By Rev. Andrew Sandlin



 
I haven’t discharged a firearm in twenty years. I have never, if memory serves, shot a handgun. Friends of mine who can best be described euphemistically as gun aficionados (Brian Abshire comes immediately to mind!) classify me as significantly less experienced than tender-foot in my "firearms skills." Aside from Biblically justified killing (for instance, capital punishment and the immediate defense of life), I abhor violence. I am not a member of the National Rifle Association, or even Larry Pratt’s Gun Owners of America, though I would be quite proud to be a member of the latter. My views on gun ownership do not, therefore, spring from any obsession with guns themselves, with their use, or with the damage they can easily produce. I have always found the pen and pulpit more effective weapons than guns.
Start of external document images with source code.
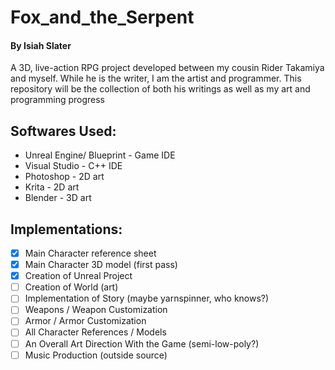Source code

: # Fox_and_the_Serpent 
#### By Isiah Slater
A 3D, live-action RPG project developed between my cousin Rider Takamiya and myself. While he is the writer, I am the artist and programmer. 
This repository will be the collection of both his writings as well as my art and programming progress

## Softwares Used:
- Unreal Engine/ Blueprint - Game IDE
- Visual Studio - C++ IDE
- Photoshop - 2D art
- Krita - 2D art
- Blender - 3D art

## Implementations:
- [x] Main Character reference sheet
- [x] Main Character 3D model (first pass)
- [x] Creation of Unreal Project
- [ ] Creation of World (art)
- [ ] Implementation of Story (maybe yarnspinner, who knows?)
- [ ] Weapons / Weapon Customization
- [ ] Armor / Armor Customization
- [ ] All Character References / Models
- [ ] An Overall Art Direction With the Game (semi-low-poly?)
- [ ] Music Production (outside source)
Nonetheless, I suggest that the 1999 shootings at Columbine, Atlanta, and Ft. Worth reveal a glaring problem in the United States: an insufficient number of citizens carry guns. Crime, of course, is decreasing overall in this country. However, violent shooting sprees on unarmed citizens seem to be on the rise—at least they are getting much greater publicity by a ubiquitous media, hungry for a story of any kind, or perhaps even interested implicitly in championing the gun control banner. Ironically, however, these murders should lead us to think in quite the opposite direction: armed citizens are exponentially less likely to be shot than unarmed citizens; therefore, more law-abiding citizens need guns. This is so simple that only the "deep thinkers" in the secular universities and media could miss it.

The Rationale of Gun-Toting

When you and the other guy are both carrying a firearm, and when you have no particular desire to get shot, it’s quite prudent to avoid assaulting the other guy, whether physically or verbally. This is not, of course, an ironclad rule: Today, Mafia and gang members are not deterred from shooting others of their own kind merely because the latter are carrying firearms. Civilian war is an aspect of their modus operandi, and guns are simply a part of that equation. The problem with these murderous men (and all other murderers, for that matter) is their hearts, not their guns. As long as there are guns, wicked men will find and obtain them. If every last gun on the earth were confiscated and destroyed, wicked men would create them. If wicked men could not create them, they would create other lethal weapons (like bombs) from household items. Murder by firearm is a hamartiological (sin) problem, not a firearm problem. 1

Unless gun-toting murderers are on a simple kamikaze mission, they are not interested in forfeiting their own life simply to take someone else’s. In other words, they do not consider it desirable or inevitable that they be killed in the process of killing somebody else. If they know that the other guy is surely carrying a firearm that can end their life after they pull the trigger—or as they are preparing to pull the trigger—they might have second thoughts about their murderous intent.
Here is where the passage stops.